Be Business Savvy by Susan Colantuono

Be Business Savvy by Susan Colantuono

Men Can’t Tell. So Why Are We Still Paying?

We’re spending thousands to impress the people who make decisions about our careers. There’s just one problem: they can’t see what we’re spending it on.

Susan Colantuono's avatar
Susan Colantuono
May 22, 2026
∙ Paid

Here’s a question nobody in the beauty industry wants you to ask:

What if everything you spent this morning getting ready - on specific products, specific brands, specific level of polish - were invisible to the people whose good opinion you seek?

Not invisible as in unimportant. Invisible as in: they’re responding to an overall impression of polish — not the specific choices that cost us thousands to achieve.

Because the research suggests that’s exactly what’s happening.

What Decision-Makers Actually Notice

Studies on appearance and workplace advancement consistently show that grooming matters. Particularly for women, being perceived as “polished” does correlate with higher salaries and better opportunities. That part of the glam tax argument holds.

But here’s what the research also shows: career decision-makers (many of whom are still men) notice the overall impression of grooming. Not the specifics.

They notice polished versus not polished.

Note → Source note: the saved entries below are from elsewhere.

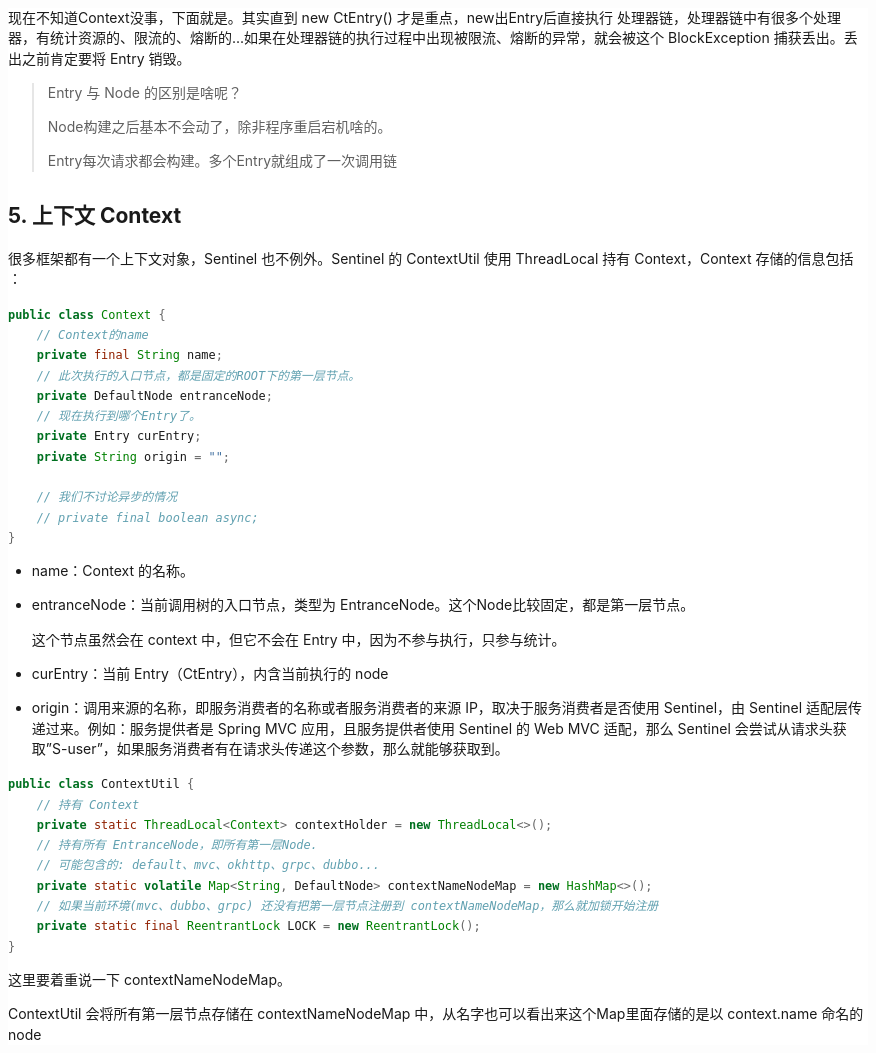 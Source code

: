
 ```java
```

现在不知道Context没事，下面就是。其实直到 new CtEntry() 才是重点，new出Entry后直接执行 处理器链，处理器链中有很多个处理器，有统计资源的、限流的、熔断的...如果在处理器链的执行过程中出现被限流、熔断的异常，就会被这个 BlockException 捕获丢出。丢出之前肯定要将 Entry 销毁。

>Entry 与 Node 的区别是啥呢？
>
>Node构建之后基本不会动了，除非程序重启宕机啥的。
>
>Entry每次请求都会构建。多个Entry就组成了一次调用链

## 5. 上下文 Context

很多框架都有一个上下文对象，Sentinel 也不例外。Sentinel 的 ContextUtil 使用 ThreadLocal 持有 Context，Context 存储的信息包括 ：

```java
public class Context {
    // Context的name
    private final String name;
    // 此次执行的入口节点，都是固定的ROOT下的第一层节点。
    private DefaultNode entranceNode;
    // 现在执行到哪个Entry了。
    private Entry curEntry;
    private String origin = "";
    
    // 我们不讨论异步的情况
    // private final boolean async;
}
```

- name：Context 的名称。

- entranceNode：当前调用树的入口节点，类型为 EntranceNode。这个Node比较固定，都是第一层节点。

  这个节点虽然会在 context 中，但它不会在 Entry 中，因为不参与执行，只参与统计。

- curEntry：当前 Entry（CtEntry），内含当前执行的 node

- origin：调用来源的名称，即服务消费者的名称或者服务消费者的来源 IP，取决于服务消费者是否使用 Sentinel，由 Sentinel 适配层传递过来。例如：服务提供者是 Spring MVC 应用，且服务提供者使用 Sentinel 的 Web MVC 适配，那么 Sentinel 会尝试从请求头获取”S-user”，如果服务消费者有在请求头传递这个参数，那么就能够获取到。

```java
public class ContextUtil {
    // 持有 Context
    private static ThreadLocal<Context> contextHolder = new ThreadLocal<>();
    // 持有所有 EntranceNode，即所有第一层Node.
    // 可能包含的: default、mvc、okhttp、grpc、dubbo...
    private static volatile Map<String, DefaultNode> contextNameNodeMap = new HashMap<>();
    // 如果当前环境(mvc、dubbo、grpc) 还没有把第一层节点注册到 contextNameNodeMap，那么就加锁开始注册
    private static final ReentrantLock LOCK = new ReentrantLock();
}
```

这里要着重说一下 contextNameNodeMap。

ContextUtil 会将所有第一层节点存储在 contextNameNodeMap 中，从名字也可以看出来这个Map里面存储的是以 context.name 命名的 node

It’s safe to assume that most male decision-makers do not notice:

  • Designer versus non-designer

  • Gel nails versus plain

  • The $170 blowout versus the $40 haircut

  • Whether it’s the same outfit as last Tuesday

  • Whether the moisturizer cost $12 or $120

Through their eyes the threshold for “professional appearance” is far lower and far less detailed than the standard most of us run ourselves ragged to meet.

We are paying a luxury tax to clear a bar that only requires showing up.

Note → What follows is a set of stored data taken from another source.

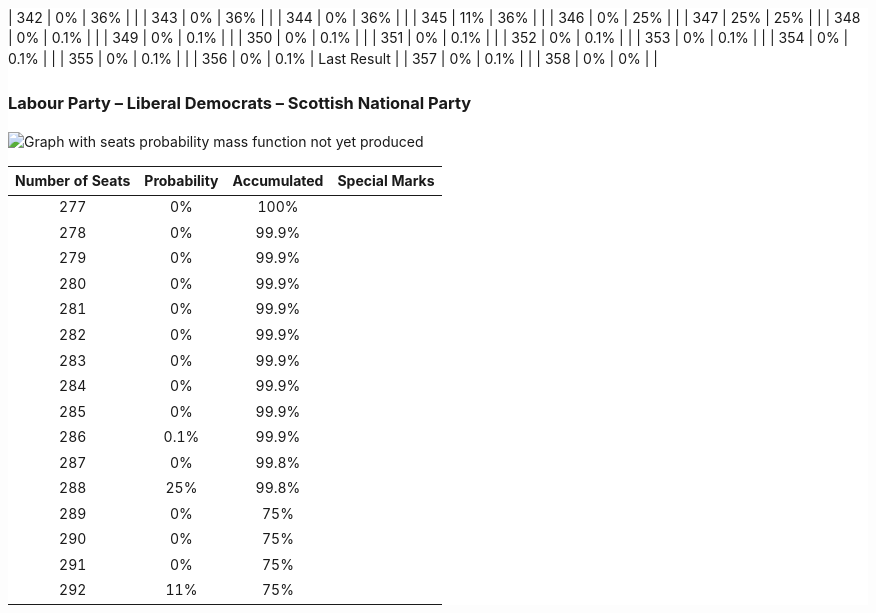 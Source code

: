 | 342 | 0% | 36% |  |
| 343 | 0% | 36% |  |
| 344 | 0% | 36% |  |
| 345 | 11% | 36% |  |
| 346 | 0% | 25% |  |
| 347 | 25% | 25% |  |
| 348 | 0% | 0.1% |  |
| 349 | 0% | 0.1% |  |
| 350 | 0% | 0.1% |  |
| 351 | 0% | 0.1% |  |
| 352 | 0% | 0.1% |  |
| 353 | 0% | 0.1% |  |
| 354 | 0% | 0.1% |  |
| 355 | 0% | 0.1% |  |
| 356 | 0% | 0.1% | Last Result |
| 357 | 0% | 0.1% |  |
| 358 | 0% | 0% |  |

### Labour Party – Liberal Democrats – Scottish National Party

![Graph with seats probability mass function not yet produced](2018-02-09-BMGResearch-coalitions-seats-pmf-lab–libdem–snp.png "Seats Probability Mass Function")

| Number of Seats | Probability | Accumulated | Special Marks |
|:---------------:|:-----------:|:-----------:|:-------------:|
| 277 | 0% | 100% |  |
| 278 | 0% | 99.9% |  |
| 279 | 0% | 99.9% |  |
| 280 | 0% | 99.9% |  |
| 281 | 0% | 99.9% |  |
| 282 | 0% | 99.9% |  |
| 283 | 0% | 99.9% |  |
| 284 | 0% | 99.9% |  |
| 285 | 0% | 99.9% |  |
| 286 | 0.1% | 99.9% |  |
| 287 | 0% | 99.8% |  |
| 288 | 25% | 99.8% |  |
| 289 | 0% | 75% |  |
| 290 | 0% | 75% |  |
| 291 | 0% | 75% |  |
| 292 | 11% | 75% |  |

Who Do We Actually Dress For?

To be clear: men do sometimes police women’s appearance at work — as Tina Yerkes, PhD discovered when her male supervisor pulled her out of a meeting to critique her clothing. But notice what he was responding to: a perceived deviation from an unspoken standard, not the specific details of what she’d spent to get dressed that morning. The male gaze in the workplace is blunt. It notices compliance or non-compliance. The exquisitely detailed scrutiny — the chipped nail, the wrong heel height, the slightly-too-casual Friday — that’s coming from somewhere else entirely.

There is one exception worth naming. Men do notice - with remarkable precision - whether a woman deploys her body in ways that serve their comfort or desire. As multiple women in Tina’s comments attested, a managing partner will suggest you show more cleavage to win clients, a female project manager will tell you that covering up makes you seem “defensive.” The standard men enforce isn’t about polish or professionalism. It’s about availability. Which tells you everything about what the standard was always actually for.

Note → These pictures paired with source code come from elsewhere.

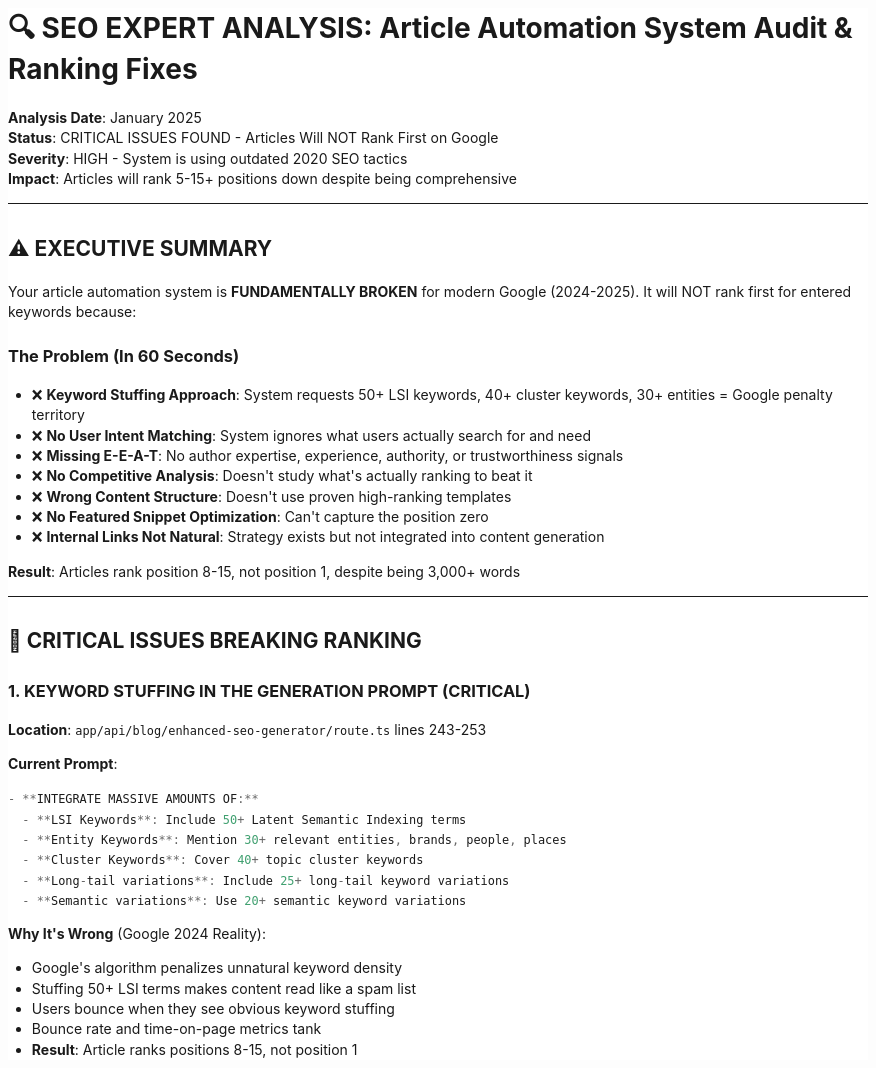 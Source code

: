 # 🔍 SEO EXPERT ANALYSIS: Article Automation System Audit & Ranking Fixes

**Analysis Date**: January 2025  
**Status**: CRITICAL ISSUES FOUND - Articles Will NOT Rank First on Google  
**Severity**: HIGH - System is using outdated 2020 SEO tactics  
**Impact**: Articles will rank 5-15+ positions down despite being comprehensive

---

## ⚠️ EXECUTIVE SUMMARY

Your article automation system is **FUNDAMENTALLY BROKEN** for modern Google (2024-2025). It will NOT rank first for entered keywords because:

### The Problem (In 60 Seconds)
- ❌ **Keyword Stuffing Approach**: System requests 50+ LSI keywords, 40+ cluster keywords, 30+ entities = Google penalty territory
- ❌ **No User Intent Matching**: System ignores what users actually search for and need
- ❌ **Missing E-E-A-T**: No author expertise, experience, authority, or trustworthiness signals
- ❌ **No Competitive Analysis**: Doesn't study what's actually ranking to beat it
- ❌ **Wrong Content Structure**: Doesn't use proven high-ranking templates
- ❌ **No Featured Snippet Optimization**: Can't capture the position zero
- ❌ **Internal Links Not Natural**: Strategy exists but not integrated into content generation

**Result**: Articles rank position 8-15, not position 1, despite being 3,000+ words

---

## 🔴 CRITICAL ISSUES BREAKING RANKING

### 1. KEYWORD STUFFING IN THE GENERATION PROMPT (CRITICAL)

**Location**: `app/api/blog/enhanced-seo-generator/route.ts` lines 243-253

**Current Prompt**:
```javascript
- **INTEGRATE MASSIVE AMOUNTS OF:**
  - **LSI Keywords**: Include 50+ Latent Semantic Indexing terms
  - **Entity Keywords**: Mention 30+ relevant entities, brands, people, places
  - **Cluster Keywords**: Cover 40+ topic cluster keywords
  - **Long-tail variations**: Include 25+ long-tail keyword variations
  - **Semantic variations**: Use 20+ semantic keyword variations
```

**Why It's Wrong** (Google 2024 Reality):
- Google's algorithm penalizes unnatural keyword density
- Stuffing 50+ LSI terms makes content read like a spam list
- Users bounce when they see obvious keyword stuffing
- Bounce rate and time-on-page metrics tank
- **Result**: Article ranks positions 8-15, not position 1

If the men making career decisions about us can’t perceive the difference between a $33,000 facelift and a good night’s sleep — and the research strongly suggests they can’t — then the question becomes:

Who can?

And the answers are:

  • Other women.

  • And ourselves.

The glam tax isn’t primarily enforced by male gatekeepers scrutinizing our nail polish. It’s enforced by the women around us, who have internalized the same standards we have and apply them - consciously or not - to each other. A raised eyebrow at chipped polish. A comparison that happens in a glance. The subtle social cost of visibly opting out.

And the burden isn’t equally distributed. For women of color, the glam tax carries an additional layer - the pressure to code-switch in appearance as well as language, to navigate standards that were built around whiteness, and to manage bias that has nothing to do with polish and everything to do with race. The tax is real for all of us. For some of us, it’s compounded.

Capitalists in the patriarchal beauty and beauty adjacent industries build the standard. Women help maintain it.

Which is, of course, exactly how the most elegant traps work.

And if we’re honest, the subtler enforcer is the one who lives inside us.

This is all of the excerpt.